Built in the early 1970s, it became known as The Painted Shul, because its  interior is covered in brightly painted murals, making it the only completely muraled synagogue in the world. The synagogue is also unusual in that it was built and is funded by an anonymous individual; thus members are not required to pay any dues.

The congregation
The B'nai Yosef congregation is made up of Sephardi Jews, mostly from Syria, North Africa and Iran, and the nusach (style of prayer service) is Orthodox Sephardi. The congregation is strict in its observance, with most males having had a yeshiva education.

Synagogue building
The synagogue building is located at the 1616 Ocean Parkway and Avenue P in Brooklyn, New York. Built in the early 1970s by an anonymous individual, the three-story, brick-facaded building is unremarkable from the outside. The synagogue walls have tall, smoked glass windows that allow light into the sanctuary. In the sanctuary, an elaborate chandelier hangs over the bimah.

Murals
The synagogue is known as "The Painted Shul", because its  interior is covered in brightly painted murals, making it the only completely muraled synagogue in the world. Every inch of wall space, including the prayer hall, is covered with murals painted by Archie Rand, professor of art at Brooklyn College, fellow of the Guggenheim Foundation, and a Laureate of the National Foundation for Jewish Culture. Rand's involvement in painting the synagogue began when, unable to pay the tuition fees at his daughter's school, he painted three murals for the school in exchange for a year's tuition. The school loved the murals and Rand was approached to paint the interior of the new B'nai Yosef synagogue.

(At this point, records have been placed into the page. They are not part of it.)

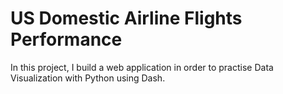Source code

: # US Domestic Airline Flights Performance

In this project, I build a web application in order to practise Data Visualization with Python using Dash.
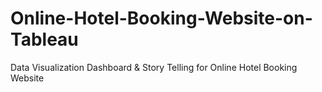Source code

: # Online-Hotel-Booking-Website-on-Tableau
Data Visualization Dashboard &amp; Story Telling for Online Hotel Booking Website
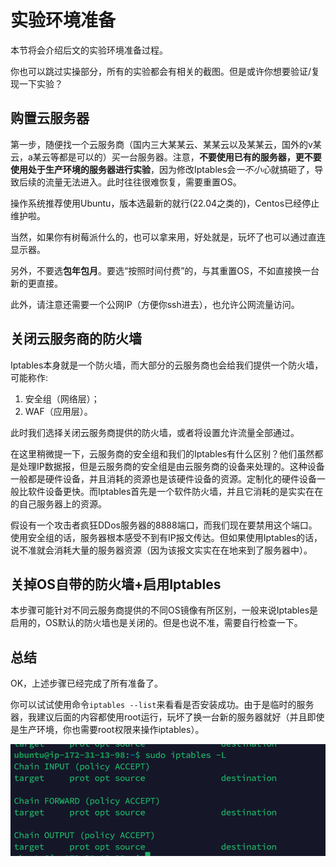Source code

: # 实验环境准备

本节将会介绍后文的实验环境准备过程。

你也可以跳过实操部分，所有的实验都会有相关的截图。但是或许你想要验证/复现一下实验？

## 购置云服务器

第一步，随便找一个云服务商（国内三大某某云、某某云以及某某云，国外的v某云，a某云等都是可以的）买一台服务器。注意，**不要使用已有的服务器，更不要使用处于生产环境的服务器进行实验**，因为修改Iptables会*一不小心*就搞砸了，导致后续的流量无法进入。此时往往很难恢复，需要重置OS。

操作系统推荐使用Ubuntu，版本选最新的就行(22.04之类的)，Centos已经停止维护啦。

当然，如果你有树莓派什么的，也可以拿来用，好处就是，玩坏了也可以通过直连显示器。

另外，不要选**包年包月**。要选“按照时间付费”的，与其重置OS，不如直接换一台新的更直接。

此外，请注意还需要一个公网IP（方便你ssh进去），也允许公网流量访问。

## 关闭云服务商的防火墙

Iptables本身就是一个防火墙，而大部分的云服务商也会给我们提供一个防火墙，可能称作:
1. 安全组（网络层）；
2. WAF（应用层）。

此时我们选择关闭云服务商提供的防火墙，或者将设置允许流量全部通过。

在这里稍微提一下，云服务商的安全组和我们的Iptables有什么区别？他们虽然都是处理IP数据报，但是云服务商的安全组是由云服务商的设备来处理的。这种设备一般都是硬件设备，并且消耗的资源也是该硬件设备的资源。定制化的硬件设备一般比软件设备更快。而Iptables首先是一个软件防火墙，并且它消耗的是实实在在的自己服务器上的资源。

假设有一个攻击者疯狂DDos服务器的8888端口，而我们现在要禁用这个端口。使用安全组的话，服务器根本感受不到有IP报文传达。但如果使用Iptables的话，说不准就会消耗大量的服务器资源（因为该报文实实在在地来到了服务器中）。

## 关掉OS自带的防火墙+启用Iptables

本步骤可能针对不同云服务商提供的不同OS镜像有所区别，一般来说Iptables是启用的，OS默认的防火墙也是关闭的。但是也说不准，需要自行检查一下。


## 总结

OK，上述步骤已经完成了所有准备了。

你可以试试使用命令`iptables --list`来看看是否安装成功。由于是临时的服务器，我建议后面的内容都使用root运行，玩坏了换一台新的服务器就好（并且即使是生产环境，你也需要root权限来操作iptables）。

![](./images/iptables-1.png)
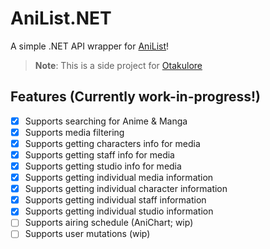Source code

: # AniList.NET

A simple .NET API wrapper for [AniList](https://anilist.co)!

> **Note**: This is a side project for [Otakulore](https://github.com/dentolos19/Otakulore)

## Features (Currently work-in-progress!)

- [X] Supports searching for Anime & Manga
- [X] Supports media filtering
- [X] Supports getting characters info for media
- [X] Supports getting staff info for media
- [X] Supports getting studio info for media
- [X] Supports getting individual media information
- [X] Supports getting individual character information
- [X] Supports getting individual staff information
- [X] Supports getting individual studio information
- [ ] Supports airing schedule (AniChart; wip)
- [ ] Supports user mutations (wip)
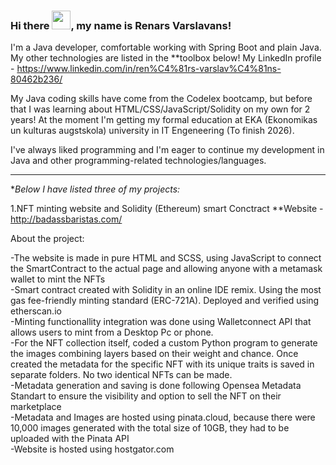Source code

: ### Hi there <img src="https://raw.githubusercontent.com/MartinHeinz/MartinHeinz/master/wave.gif" width="30px">, my name is Renars Varslavans!

I'm a Java developer, comfortable working with Spring Boot and plain Java. My other technologies are listed in the **toolbox below!
My LinkedIn profile - <https://www.linkedin.com/in/ren%C4%81rs-varslav%C4%81ns-80462b236/>

My Java coding skills have come from the Codelex bootcamp, but before that I was learning about HTML/CSS/JavaScript/Solidity on my own for 2 years!
At the moment I'm getting my formal education at EKA (Ekonomikas un kulturas augstskola) university in IT Engeneering (To finish 2026).

I've always liked programming and I'm eager to continue my development in Java and other programming-related technologies/languages.

---
**Below I have listed three of my projects:*

1.NFT minting website and Solidity (Ethereum) smart Conctract
**Website - <http://badassbaristas.com/>

 About the project:
 
 -The website is made in pure HTML and SCSS, using JavaScript to connect the SmartContract to the actual page and allowing anyone with a metamask wallet to mint the NFTs<br>
 -Smart contract created with Solidity in an online IDE remix. Using the most gas fee-friendly minting standard (ERC-721A). Deployed and verified using etherscan.io<br>
 -Minting functionallity integration was done using Walletconnect API that allows users to mint from a Desktop Pc or phone.<br>
 -For the NFT collection itself, coded a custom Python program to generate the images combining layers based on their weight and chance. Once created the metadata for the specific NFT with its unique traits is saved in separate folders. No two identical NFTs can be made.<br>
 -Metadata generation and saving is done following Opensea Metadata Standart to ensure the visibility and option to sell the NFT on their marketplace<br>
 -Metadata and Images are hosted using pinata.cloud, because there were 10,000 images generated with the total size of 10GB, they had to be uploaded with the Pinata API<br>
 -Website is hosted using hostgator.com<br>
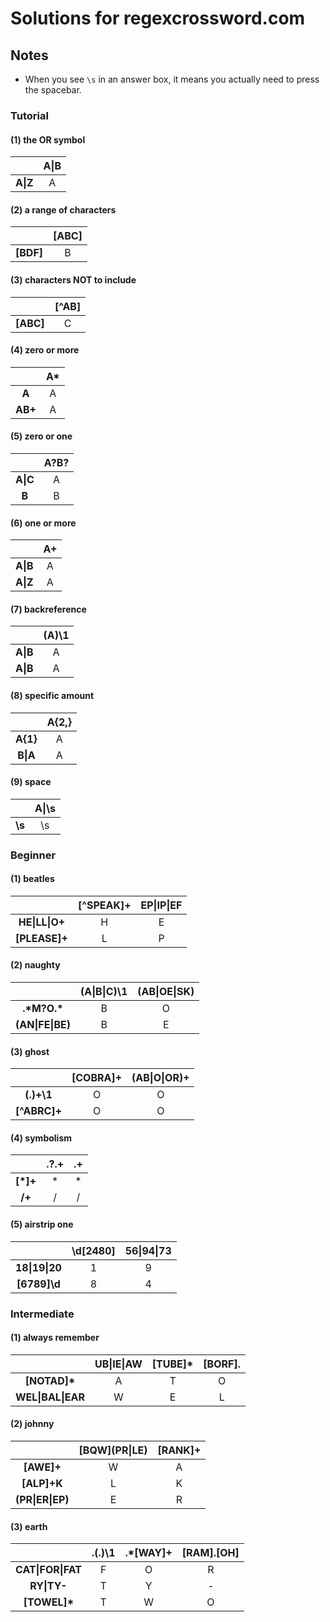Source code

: # Solutions for regexcrossword.com

## Notes

* When you see `\s` in an answer box, it means you actually need to press the spacebar.

### Tutorial

#### (1) the OR symbol

|                 | A&#124;B |
|:---------------:|:--------:|
| <b>A&#124;Z</b> | A        |

#### (2) a range of characters

|              | [ABC] |
|:------------:|:-----:|
| <b>[BDF]</b> | B     |

#### (3) characters NOT to include

|              | [^AB] |
|:------------:|:-----:|
| <b>[ABC]</b> | C     |

#### (4) zero or more

|            | A* |
|:----------:|:--:|
| <b>A</b>   | A  |
| <b>AB+</b> | A  |

#### (5) zero or one

|                 | A?B? |
|:---------------:|:----:|
| <b>A&#124;C</b> | A    |
| <b>B</b>        | B    |

#### (6) one or more

|                 | A+ |
|:---------------:|:--:|
| <b>A&#124;B</b> | A  |
| <b>A&#124;Z</b> | A  |

#### (7) backreference

|                 | (A)\1 |
|:---------------:|:-----:|
| <b>A&#124;B</b> | A     |
| <b>A&#124;B</b> | A     |

#### (8) specific amount

|                 | A{2,} |
|:---------------:|:-----:|
| <b>A{1}</b>     | A     |
| <b>B&#124;A</b> | A     |

#### (9) space

|           | A&#124;\s |
|:---------:|:---------:|
| <b>\s</b> | \s        |

### Beginner

#### (1) beatles

|                           | [^SPEAK]+ | EP&#124;IP&#124;EF |
|:-------------------------:|:---------:|:------------------:|
| <b>HE&#124;LL&#124;O+</b> | H         | E                  |
| <b>[PLEASE]+</b>          | L         | P                  |

#### (2) naughty

|                             | (A&#124;B&#124;C)\1 | (AB&#124;OE&#124;SK) |
|:---------------------------:|:-------------------:|:--------------------:|
| <b>.&#42;M?O.&#42;</b>      | B                   | O                    |
| <b>(AN&#124;FE&#124;BE)</b> | B                   | E                    |

#### (3) ghost

|                 | [COBRA]+ | (AB&#124;O&#124;OR)+ |
|:---------------:|:--------:|:--------------------:|
| <b>(.)+\1</b>   | O        | O                    |
| <b>[^ABRC]+</b> | O        | O                    |

#### (4) symbolism

|             | .?.+ | .+ |
|:-----------:|:----:|:--:|
| <b>[*]+</b> | *    | *  |
| <b>/+</b>   | /    | /  |

#### (5) airstrip one

|                           | \d[2480] | 56&#124;94&#124;73 |
|:-------------------------:|:--------:|:------------------:|
| <b>18&#124;19&#124;20</b> | 1        | 9                  |
| <b>[6789]\d</b>           | 8        | 4                  |

### Intermediate

#### (1) always remember

|                              | UB&#124;IE&#124;AW | [TUBE]* | [BORF]. |
|:----------------------------:|:------------------:|:-------:|:-------:|
| <b>[NOTAD]*</b>              | A                  | T       | O       |
| <b>WEL&#124;BAL&#124;EAR</b> | W                  | E       | L       |

#### (2) johnny

|                             | [BQW]&#40;PR&#124;LE) | [RANK]+ |
|:---------------------------:|:---------------------:|:-------:|
| <b>[AWE]+</b>               | W                     | A       |
| <b>[ALP]+K</b>              | L                     | K       |
| <b>(PR&#124;ER&#124;EP)</b> | E                     | R       |

#### (3) earth

|                              | .(.)\1 | .*[WAY]+ | [RAM].[OH] |
|:----------------------------:|:------:|:--------:|:----------:|
| <b>CAT&#124;FOR&#124;FAT</b> | F      | O        | R          |
| <b>RY&#124;TY\-</b>          | T      | Y        | -          |
| <b>[TOWEL]*</b>              | T      | W        | O          |
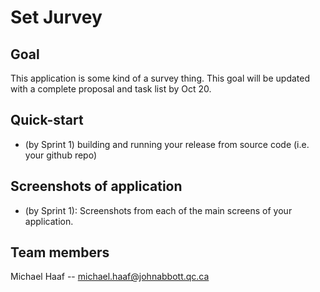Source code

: # Set Jurvey

## Goal

This application is some kind of a survey thing. This goal will be updated with a complete proposal
and task list by Oct 20.

## Quick-start
- (by Sprint 1) building and running your release from source code (i.e. your github repo)

## Screenshots of application
- (by Sprint 1): Screenshots from each of the main screens of your application.

## Team members

Michael Haaf -- michael.haaf@johnabbott.qc.ca
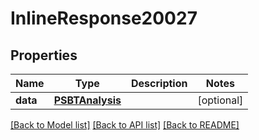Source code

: # InlineResponse20027

## Properties
Name | Type | Description | Notes
------------ | ------------- | ------------- | -------------
**data** | [**PSBTAnalysis**](PSBTAnalysis.md) |  | [optional] 

[[Back to Model list]](../README.md#documentation-for-models) [[Back to API list]](../README.md#documentation-for-api-endpoints) [[Back to README]](../README.md)

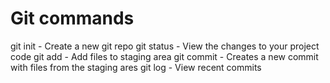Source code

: # Git commands

git init - Create a new git repo
git status - View the changes to your project code
git add - Add files to staging area
git commit - Creates a new commit with files from the staging ares
git log - View recent commits
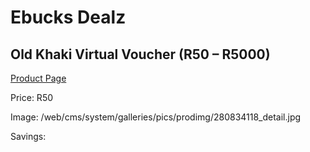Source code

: 
# Ebucks Dealz
## Old Khaki Virtual Voucher (R50 – R5000)
[Product Page](https://www.ebucks.com/web/shop/productSelected.do?prodId=280834118&catId=227677169)

Price: R50

Image: /web/cms/system/galleries/pics/prodimg/280834118_detail.jpg

Savings:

Rand had only a basic Hebrew school education, and had to engage in intensive study one-on-one with yeshiva students, including at the Lakewood yeshiva in Lakewood, New Jersey, in order to learn about the symbolism that would be most meaningful to the congregation.

The work was controversial at first, with a group of community rabbis accusing Rand of idolatry. Rabbi Lopian, a local supporter of the murals, took the dispute to Rabbi Moshe Feinstein, who was regarded at the time as the de facto supreme rabbinic authority in North America for Orthodox Jewry. Feinstein declared that "the work is kosher and the spirit under which the work was done is commendable," and so Rand was able to complete  his project. The murals have since become much loved within the community, and the former Sephardic chief rabbi of Israel, Rav Ovadia Yosef, has been a frequent visitor.

The murals include an illustration of the bronze menorah by Benno Elkan that stands outside the Knesset in Jerusalem, and representations of the first days of creation, with the first ten things created before the first Sabbath represented by images that include a donkey's head, Noah's rainbow, and Miriam's well. At the back of the prayer hall, there is a blue-circle mandala containing the meditation: "My Lord, open my lips, that my mouth may declare Your Praise."

The women's section upstairs contains images of Jewish holidays, such as Rosh Hashanah and Passover, and a depiction of Rachel's Tomb.

The murals, started in 1974, took three years to complete.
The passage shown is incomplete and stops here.